Robustness and Accuracy in Pipelined Bi-Conjugate Gradient Stabilized Method: A Comparative Study
Mykhailo Havdiak, Jose I. Aliaga, Roman Iakymchuk
TL;DR
The paper addresses robustness and accuracy of the pipelined BiCGStab for unsymmetric linear systems on distributed memory architectures. It proposes an ExBLAS-based reproducible framework to replace the residual replacement technique and compares BiCGStab, p-BiCGStab, p-BiCGStabExBLAS, and p-BiCGStabRR on matrices from the SuiteSparse Matrix Collection. Results indicate that the ExBLAS approach provides reproducible, reliable convergence and often better numerical stability than the baseline pipelined method, while BiCGStab generally remains the most stable; residual replacement remains situationally advantageous but can be slower and more complex.
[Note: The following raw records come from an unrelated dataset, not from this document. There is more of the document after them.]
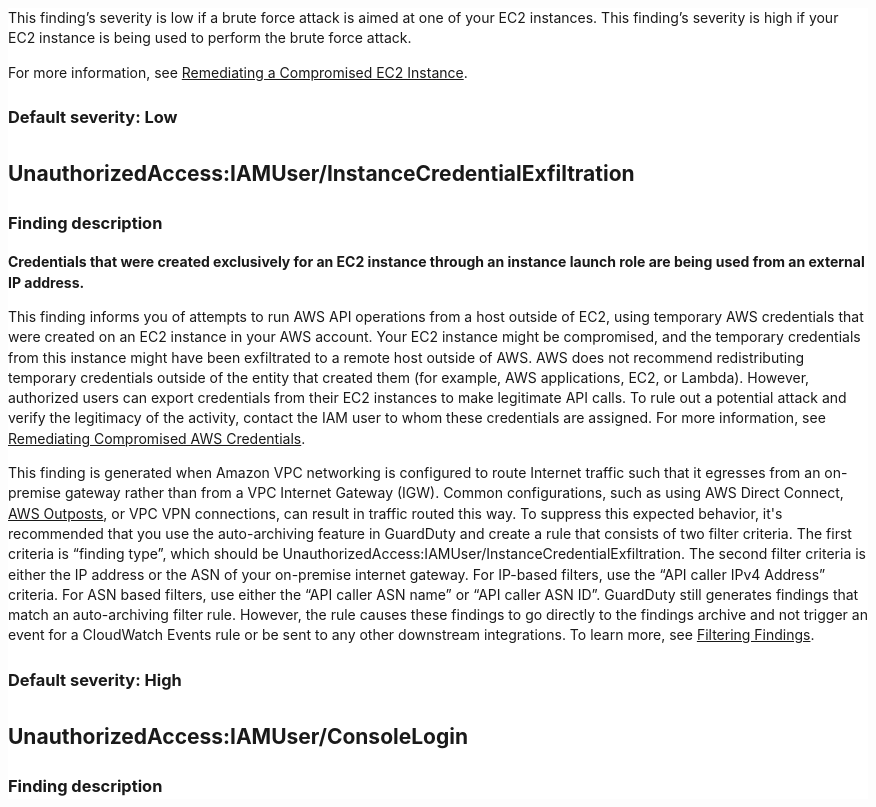 This finding’s severity is low if a brute force attack is aimed at one of your EC2 instances\. This finding’s severity is high if your EC2 instance is being used to perform the brute force attack\. 

For more information, see [Remediating a Compromised EC2 Instance](guardduty_remediate.md#compromised-ec2)\.

### Default severity: Low<a name="unauthorized10_severity"></a>

## UnauthorizedAccess:IAMUser/InstanceCredentialExfiltration<a name="unauthorized11"></a>

### Finding description<a name="unauthorized11_description"></a>

**Credentials that were created exclusively for an EC2 instance through an instance launch role are being used from an external IP address\.**

This finding informs you of attempts to run AWS API operations from a host outside of EC2, using temporary AWS credentials that were created on an EC2 instance in your AWS account\. Your EC2 instance might be compromised, and the temporary credentials from this instance might have been exfiltrated to a remote host outside of AWS\. AWS does not recommend redistributing temporary credentials outside of the entity that created them \(for example, AWS applications, EC2, or Lambda\)\. However, authorized users can export credentials from their EC2 instances to make legitimate API calls\. To rule out a potential attack and verify the legitimacy of the activity, contact the IAM user to whom these credentials are assigned\. For more information, see [Remediating Compromised AWS Credentials](guardduty_remediate.md#compromised-creds)\.

This finding is generated when Amazon VPC networking is configured to route Internet traffic such that it egresses from an on\-premise gateway rather than from a VPC Internet Gateway \(IGW\)\. Common configurations, such as using AWS Direct Connect, [AWS Outposts](https://docs.aws.amazon.com/outposts/latest/userguide/), or VPC VPN connections, can result in traffic routed this way\. To suppress this expected behavior, it's recommended that you use the auto\-archiving feature in GuardDuty and create a rule that consists of two filter criteria\. The first criteria is “finding type”, which should be UnauthorizedAccess:IAMUser/InstanceCredentialExfiltration\. The second filter criteria is either the IP address or the ASN of your on\-premise internet gateway\. For IP\-based filters, use the “API caller IPv4 Address” criteria\. For ASN based filters, use either the “API caller ASN name” or “API caller ASN ID”\. GuardDuty still generates findings that match an auto\-archiving filter rule\. However, the rule causes these findings to go directly to the findings archive and not trigger an event for a CloudWatch Events rule or be sent to any other downstream integrations\. To learn more, see [Filtering Findings](guardduty_findings.md#guardduty_filter-findings)\.

### Default severity: High<a name="unauthorized11_severity"></a>

## UnauthorizedAccess:IAMUser/ConsoleLogin<a name="unauthorized12"></a>

### Finding description<a name="unauthorized12_description"></a>
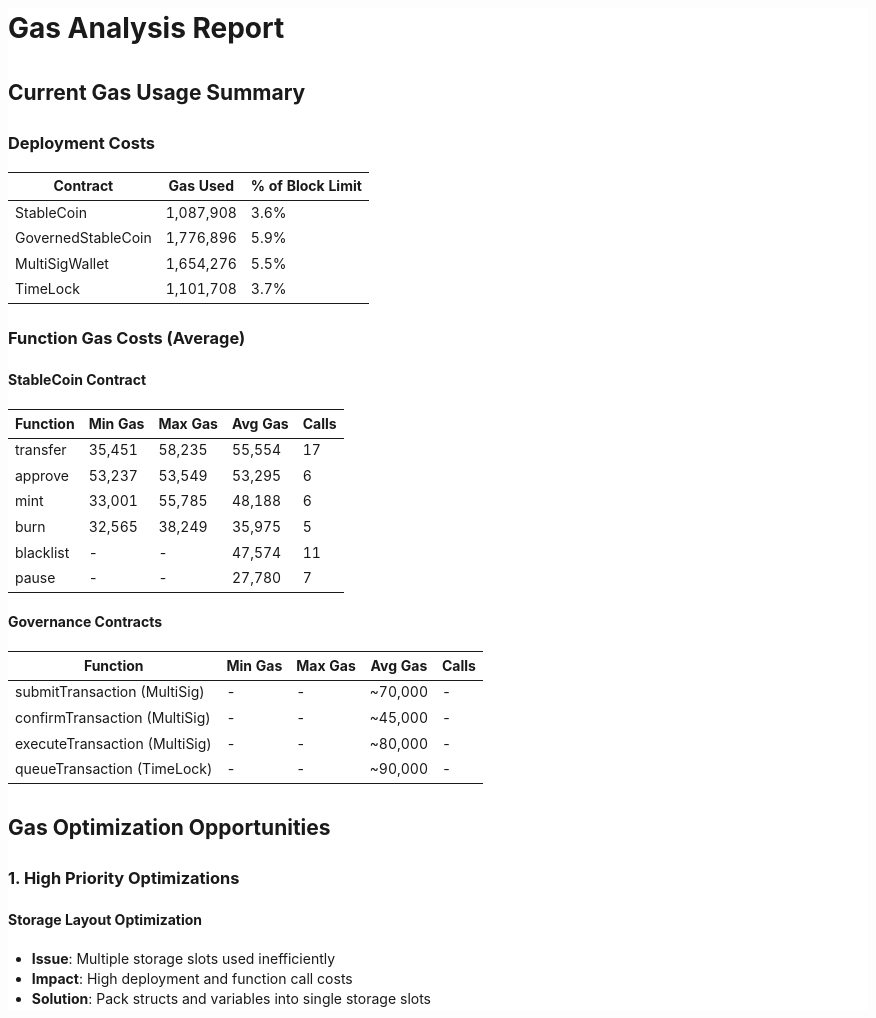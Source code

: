 # Gas Analysis Report

## Current Gas Usage Summary

### Deployment Costs
| Contract | Gas Used | % of Block Limit |
|----------|----------|------------------|
| StableCoin | 1,087,908 | 3.6% |
| GovernedStableCoin | 1,776,896 | 5.9% |
| MultiSigWallet | 1,654,276 | 5.5% |
| TimeLock | 1,101,708 | 3.7% |

### Function Gas Costs (Average)

#### StableCoin Contract
| Function | Min Gas | Max Gas | Avg Gas | Calls |
|----------|---------|---------|---------|-------|
| transfer | 35,451 | 58,235 | 55,554 | 17 |
| approve | 53,237 | 53,549 | 53,295 | 6 |
| mint | 33,001 | 55,785 | 48,188 | 6 |
| burn | 32,565 | 38,249 | 35,975 | 5 |
| blacklist | - | - | 47,574 | 11 |
| pause | - | - | 27,780 | 7 |

#### Governance Contracts
| Function | Min Gas | Max Gas | Avg Gas | Calls |
|----------|---------|---------|---------|-------|
| submitTransaction (MultiSig) | - | - | ~70,000 | - |
| confirmTransaction (MultiSig) | - | - | ~45,000 | - |
| executeTransaction (MultiSig) | - | - | ~80,000 | - |
| queueTransaction (TimeLock) | - | - | ~90,000 | - |

## Gas Optimization Opportunities

### 1. High Priority Optimizations

#### Storage Layout Optimization
- **Issue**: Multiple storage slots used inefficiently
- **Impact**: High deployment and function call costs
- **Solution**: Pack structs and variables into single storage slots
The findings support ExBLAS as a viable path to improve reliability and scalability of parallel Krylov solvers for challenging non-symmetric problems in HPC contexts.
Abstract
In this article, we propose an accuracy-assuring technique for finding a solution for unsymmetric linear systems. Such problems are related to different areas such as image processing, computer vision, and computational fluid dynamics. Parallel implementation of Krylov subspace methods speeds up finding approximate solutions for linear systems. In this context, the refined approach in pipelined BiCGStab enhances scalability on distributed memory machines, yielding to substantial speed improvements compared to the standard BiCGStab method. However, it's worth noting that the pipelined BiCGStab algorithm sacrifices some accuracy, which is stabilized with the residual replacement technique. This paper aims to address this issue by employing the ExBLAS-based reproducible approach. We validate the idea on a set of matrices from the SuiteSparse Matrix Collection.